The Implications of Climate Change for Australia's Great Barrier Reef

Ove Hoegh-Guldberg
Posted on: 2/13/2004 - Updated on: 2/27/2020

Posted by

Alex Score

Published

Abstract

The earth is undergoing accelerating climate change that is being driven by rapidly increasing greenhouse gas concentrations. This is changing the conditions under which the earth’s fauna and flora have flourished over the past several million years.  There is nowextensive evidence of changes to the distribution, abundance, and health of earth’s terrestrial and aquatic ecosystems. Species are migrating towards the poles, ecosystems like coral reefs are experiencing increasing stressful conditions and populations of organisms are in decline as a result of a combination of climate change and other anthropogenic impacts.   
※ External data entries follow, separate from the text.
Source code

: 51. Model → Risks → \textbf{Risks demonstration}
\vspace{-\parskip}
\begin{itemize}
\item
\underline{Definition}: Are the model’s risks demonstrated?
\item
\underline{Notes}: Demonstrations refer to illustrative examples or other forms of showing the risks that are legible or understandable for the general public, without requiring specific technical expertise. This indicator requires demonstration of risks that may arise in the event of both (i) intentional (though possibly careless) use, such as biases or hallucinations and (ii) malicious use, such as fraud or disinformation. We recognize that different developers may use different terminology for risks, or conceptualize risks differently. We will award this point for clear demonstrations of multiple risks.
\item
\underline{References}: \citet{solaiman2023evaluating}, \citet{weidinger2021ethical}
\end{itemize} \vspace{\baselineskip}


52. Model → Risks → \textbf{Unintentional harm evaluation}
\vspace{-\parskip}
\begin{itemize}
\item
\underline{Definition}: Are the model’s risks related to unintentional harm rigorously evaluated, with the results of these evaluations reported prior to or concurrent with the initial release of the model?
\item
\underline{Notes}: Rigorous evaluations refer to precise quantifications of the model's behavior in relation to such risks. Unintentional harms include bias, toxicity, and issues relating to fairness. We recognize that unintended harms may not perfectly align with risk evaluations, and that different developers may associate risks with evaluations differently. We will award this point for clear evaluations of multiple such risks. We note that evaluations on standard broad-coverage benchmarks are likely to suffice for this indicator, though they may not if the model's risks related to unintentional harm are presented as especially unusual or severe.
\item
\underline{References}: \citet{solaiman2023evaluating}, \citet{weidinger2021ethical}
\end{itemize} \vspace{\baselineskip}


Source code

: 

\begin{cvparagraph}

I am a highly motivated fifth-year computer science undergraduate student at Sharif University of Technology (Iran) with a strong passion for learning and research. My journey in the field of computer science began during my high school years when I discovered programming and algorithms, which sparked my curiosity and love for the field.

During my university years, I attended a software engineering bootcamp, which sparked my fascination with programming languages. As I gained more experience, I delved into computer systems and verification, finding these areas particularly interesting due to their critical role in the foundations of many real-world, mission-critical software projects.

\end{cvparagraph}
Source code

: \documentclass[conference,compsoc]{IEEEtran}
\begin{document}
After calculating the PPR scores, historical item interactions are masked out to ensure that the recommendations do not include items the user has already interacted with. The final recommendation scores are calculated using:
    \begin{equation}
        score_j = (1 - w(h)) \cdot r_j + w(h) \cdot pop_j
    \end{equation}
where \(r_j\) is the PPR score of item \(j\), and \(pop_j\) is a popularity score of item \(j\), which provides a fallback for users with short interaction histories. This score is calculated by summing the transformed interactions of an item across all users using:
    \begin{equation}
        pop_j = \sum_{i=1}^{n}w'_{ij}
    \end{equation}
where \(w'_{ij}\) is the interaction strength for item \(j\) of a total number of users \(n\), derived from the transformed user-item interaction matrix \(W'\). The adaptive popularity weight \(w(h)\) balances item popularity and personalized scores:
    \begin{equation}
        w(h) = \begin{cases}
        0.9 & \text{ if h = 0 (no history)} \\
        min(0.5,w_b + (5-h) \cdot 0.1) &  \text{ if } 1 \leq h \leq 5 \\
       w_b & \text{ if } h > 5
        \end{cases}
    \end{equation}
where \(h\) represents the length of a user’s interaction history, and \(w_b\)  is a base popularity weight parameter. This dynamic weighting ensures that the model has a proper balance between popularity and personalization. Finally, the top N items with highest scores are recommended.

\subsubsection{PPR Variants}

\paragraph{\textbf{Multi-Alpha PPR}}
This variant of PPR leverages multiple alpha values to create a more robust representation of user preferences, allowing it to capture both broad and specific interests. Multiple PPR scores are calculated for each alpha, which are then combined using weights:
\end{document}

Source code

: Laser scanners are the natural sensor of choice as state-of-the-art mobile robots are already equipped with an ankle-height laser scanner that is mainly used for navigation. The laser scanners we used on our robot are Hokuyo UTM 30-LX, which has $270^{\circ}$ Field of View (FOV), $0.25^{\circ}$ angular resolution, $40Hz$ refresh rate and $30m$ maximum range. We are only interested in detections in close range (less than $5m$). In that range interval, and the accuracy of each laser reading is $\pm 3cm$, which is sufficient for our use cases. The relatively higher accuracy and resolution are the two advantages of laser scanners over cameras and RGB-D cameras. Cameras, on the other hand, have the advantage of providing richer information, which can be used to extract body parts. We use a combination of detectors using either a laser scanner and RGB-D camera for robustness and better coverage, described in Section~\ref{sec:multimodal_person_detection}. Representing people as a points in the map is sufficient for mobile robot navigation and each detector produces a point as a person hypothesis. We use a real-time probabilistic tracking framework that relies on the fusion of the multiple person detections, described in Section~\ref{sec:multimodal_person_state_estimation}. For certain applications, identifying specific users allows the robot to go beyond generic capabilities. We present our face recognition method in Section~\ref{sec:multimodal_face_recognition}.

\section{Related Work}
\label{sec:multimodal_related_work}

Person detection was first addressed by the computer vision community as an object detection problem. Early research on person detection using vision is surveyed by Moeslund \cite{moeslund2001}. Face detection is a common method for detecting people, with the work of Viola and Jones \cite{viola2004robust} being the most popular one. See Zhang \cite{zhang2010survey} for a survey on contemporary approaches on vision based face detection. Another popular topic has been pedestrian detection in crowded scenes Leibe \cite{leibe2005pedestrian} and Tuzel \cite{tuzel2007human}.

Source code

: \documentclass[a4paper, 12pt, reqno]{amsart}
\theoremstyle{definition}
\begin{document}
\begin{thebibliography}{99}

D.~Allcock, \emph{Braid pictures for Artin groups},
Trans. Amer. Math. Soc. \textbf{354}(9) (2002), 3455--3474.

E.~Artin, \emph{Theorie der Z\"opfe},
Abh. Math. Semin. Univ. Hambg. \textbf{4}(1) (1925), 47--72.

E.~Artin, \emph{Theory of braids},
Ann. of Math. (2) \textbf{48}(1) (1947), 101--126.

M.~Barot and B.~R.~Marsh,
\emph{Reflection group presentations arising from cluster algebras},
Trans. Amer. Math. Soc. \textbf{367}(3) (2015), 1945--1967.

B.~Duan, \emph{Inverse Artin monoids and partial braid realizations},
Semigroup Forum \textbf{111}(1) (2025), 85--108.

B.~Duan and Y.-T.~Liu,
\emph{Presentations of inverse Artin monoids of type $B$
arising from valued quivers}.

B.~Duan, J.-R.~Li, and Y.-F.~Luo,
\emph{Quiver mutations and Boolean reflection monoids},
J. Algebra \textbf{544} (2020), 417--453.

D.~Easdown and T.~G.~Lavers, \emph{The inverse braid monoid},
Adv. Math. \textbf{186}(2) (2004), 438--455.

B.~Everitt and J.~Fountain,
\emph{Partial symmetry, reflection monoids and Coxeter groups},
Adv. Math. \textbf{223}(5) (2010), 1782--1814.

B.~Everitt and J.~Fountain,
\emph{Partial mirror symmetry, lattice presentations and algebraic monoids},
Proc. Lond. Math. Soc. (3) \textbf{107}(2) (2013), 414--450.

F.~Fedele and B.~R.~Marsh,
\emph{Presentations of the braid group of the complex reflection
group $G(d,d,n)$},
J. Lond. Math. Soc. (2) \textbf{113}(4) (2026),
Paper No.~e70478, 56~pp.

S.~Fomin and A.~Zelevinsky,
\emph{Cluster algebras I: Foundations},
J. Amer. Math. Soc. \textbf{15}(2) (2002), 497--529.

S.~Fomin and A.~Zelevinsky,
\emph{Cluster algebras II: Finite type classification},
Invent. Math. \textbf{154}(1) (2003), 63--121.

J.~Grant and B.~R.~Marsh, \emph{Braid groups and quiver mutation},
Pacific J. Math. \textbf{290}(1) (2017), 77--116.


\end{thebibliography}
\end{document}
The first part of this report reviews the scientific evidence of climate change and details how recent changes in the environment have lead to massive changes in the health of the world’s ecosystems. It then focuses on the special issue of coral reefs, describing first the major changes that have occurred across the world’s reefs and then focusing on the world’s largest coral reef, the Great Barrier Reef. This reef system is the jewel in the crown as far as coral reefs are concerned.  It is also the most pristine and best managed coral reef ecosystem in the world. However, there are few reasons for complacency as to the increases in stresses over the next 20-40 years. The major influence will come from seas that will be warmer by as much as 2°C.  Calculated thermal stress (based on Degree Heating Months, DHM) will be 3-6 times higher in 2050 than even the worst recent period of thermal stress seen on coral reefs so far. This is likely to result in thermal stress annually that will greatly exceed the stress seen during the worst bleaching events so far (1998 and 2002).